Opinião

O tesouro da memória da CIA

Elio Gaspari
Em setembro do ano passado a Central Intelligence Agency colocou na rede um tesouro com cerca de 2.500 documentos com as sinopses diárias que eram entregues de manhã ao presidente dos Estados Unidos entre 1961 e 1969. Coisa que só a democracia americana é capaz de fazer, pois a brasileira até hoje escamoteia análises que eram mandadas semanalmente pelo Serviço Nacional de Informações aos generais-presidentes.

As sinopses da CIA enviadas ao presidente John Kennedy entre 1961 e 1963 têm um máximo de cinco páginas, com vinte tópicos. Com a posse de Lyndon Johnson, que não gostava de lê-las, elas encolheram e às vezes cabiam numa só folha. No material liberado ainda há trechos embargados, escondendo uns 10% do conjunto.

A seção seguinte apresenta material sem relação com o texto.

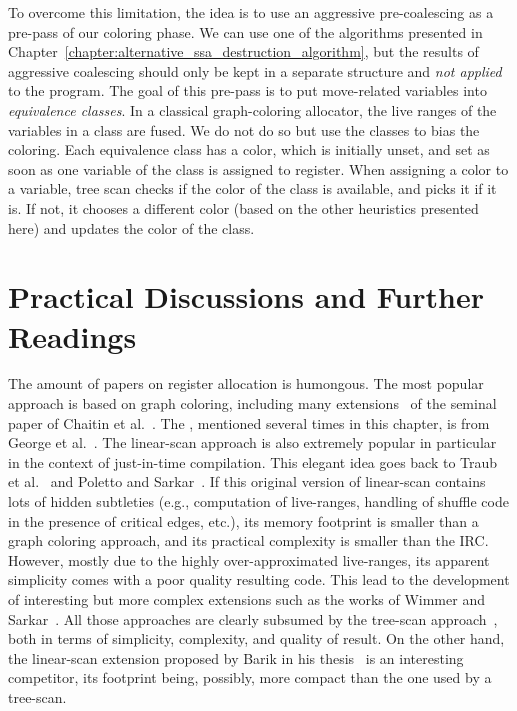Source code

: {To overcome this limitation, the idea is to use an aggressive pre-coalescing as a pre-pass of our coloring phase.
We can use one of the algorithms presented in Chapter~\ref{chapter:alternative_ssa_destruction_algorithm}, but the results of aggressive coalescing should only be kept in a separate structure and \emph{not applied} to the program.
The goal of this pre-pass is to put move-related variables into \emph{equivalence classes}.
In a classical graph-coloring allocator, the live ranges of the variables in a class are fused.
We do not do so but use the classes to bias the coloring.
Each equivalence class has a color, which is initially unset, and set as soon as one variable of the class is assigned to register.
When assigning a color to a variable, tree scan checks if the color of the class is available, and picks it if it is.
If not, it chooses a different color (based on the other heuristics presented here) and updates the color of the class.

\section{Practical Discussions and Further Readings}
\label{sec:practical-regalloc}

The amount of papers on register allocation is humongous.
The most popular approach is based on graph coloring, including many extensions~\cite{chow1990priority,park2004optimistic,Lueh:2000} of the seminal paper of Chaitin et al.~\cite{chaitin:1981:register}.
The \irc, mentioned several times in this chapter, is from George et al.~\cite{george:96:iterated}.
The linear-scan approach is also extremely popular in particular in the context of just-in-time compilation.
This elegant idea goes back to Traub et al.~\cite{traub1998quality} and Poletto and Sarkar~\cite{Poletto99}.
If this original version of linear-scan contains lots of hidden subtleties (e.g., computation of live-ranges, handling of shuffle code in the presence of critical edges, etc.), its memory footprint is smaller than a graph coloring approach, and its practical complexity is smaller than the IRC.
However, mostly due to the highly over-approximated live-ranges, its apparent simplicity comes with a poor quality resulting code.
This lead to the development of interesting but more complex extensions such as the works of Wimmer and Sarkar~\cite{wimmer2005optimized,sarkar2007extended}.
All those approaches are clearly subsumed by the tree-scan approach~\cite{ColombetOct11}, both in terms of simplicity, complexity, and quality of result.
On the other hand, the linear-scan extension proposed by Barik in his thesis~\cite{barik2010efficient} is an interesting competitor, its footprint being, possibly, more compact than the one used by a tree-scan.

}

Lendo esses papéis vai-se à alma do governo americano durante a Guerra Fria, sobretudo com o Vietnã. As sinopses não refletem tudo o que a CIA informava, mas apenas o que dizia ao presidente naquela hora. Em relação ao Brasil, tomando-se como amostra apenas essas sinopses, a CIA forçava a barra e, num caso, mentiu.

Em 1961, diante da inesperada renúncia do presidente Jânio Quadros, ela deu de barato que o vice-presidente João Goulart, "fortemente esquerdista", deveria ser o sucessor de Jânio. Três dias depois da renúncia, com o país correndo o risco de ter uma guerra civil, ela informou a Kennedy que os dispositivos da Constituição eram "complicados". Não podiam ser mais claros: assumiria o vice. Na primeira hora a CIA parecia torcer para que o veto dos ministros militares a Jango prevalecesse.

Os tópicos são secos, com pouquíssimos momentos de humor. Um deles, do dia 2 de março de 1967, conta em quinze linhas o encontro do general Vernon Walters, adido militar no Brasil, com o presidente Castello Branco, que deixaria o governo duas semanas depois. Castello elogiou o marechal Arthur da Costa e Silva, seu sucessor, e Walters contou-lhes algumas piadas que rondavam a figura de "seu" Arthur. O cabeça-chata Castello riu de uma delas, segundo a qual depois de ter sido presidido por três anos por um presidente sem pescoço, o Brasil seria governado por outro sem cabeça. A CIA sempre temeu que Costa e Silva levasse a vaca para o brejo. (Outra piada dizia que o marechal mobilizara o Exército para descobrir quem roubara sua biblioteca, pois não acabara de colorir o segundo volume.)

Às vezes a CIA errava no curto prazo, mas era profética. Em fevereiro de 1966, numa rara análise alentada, listou três dirigentes chineses com possibilidades de vir a governar a China depois de Mao Zedong. O primeiro era o presidente Liu Shao Shi. Depois vinha o primeiro-ministro Zhou en Lai. Estourou a Revolução Cultural, Liu foi para a cadeia e morreu em circunstâncias lastimáveis, Zhou foi escanteado e o terceiro viu-se transformado em operário numa pequena cidade. Seu filho, jogado de uma janela, ficou paralítico.

Chamava-se Deng Xiao Ping, deu a volta por cima e depois da morte de Mao, em 1976, construiu a nova China.

Serviço: "The Collection of Presidential Briefing Products from 1961 to 1969" está na rede.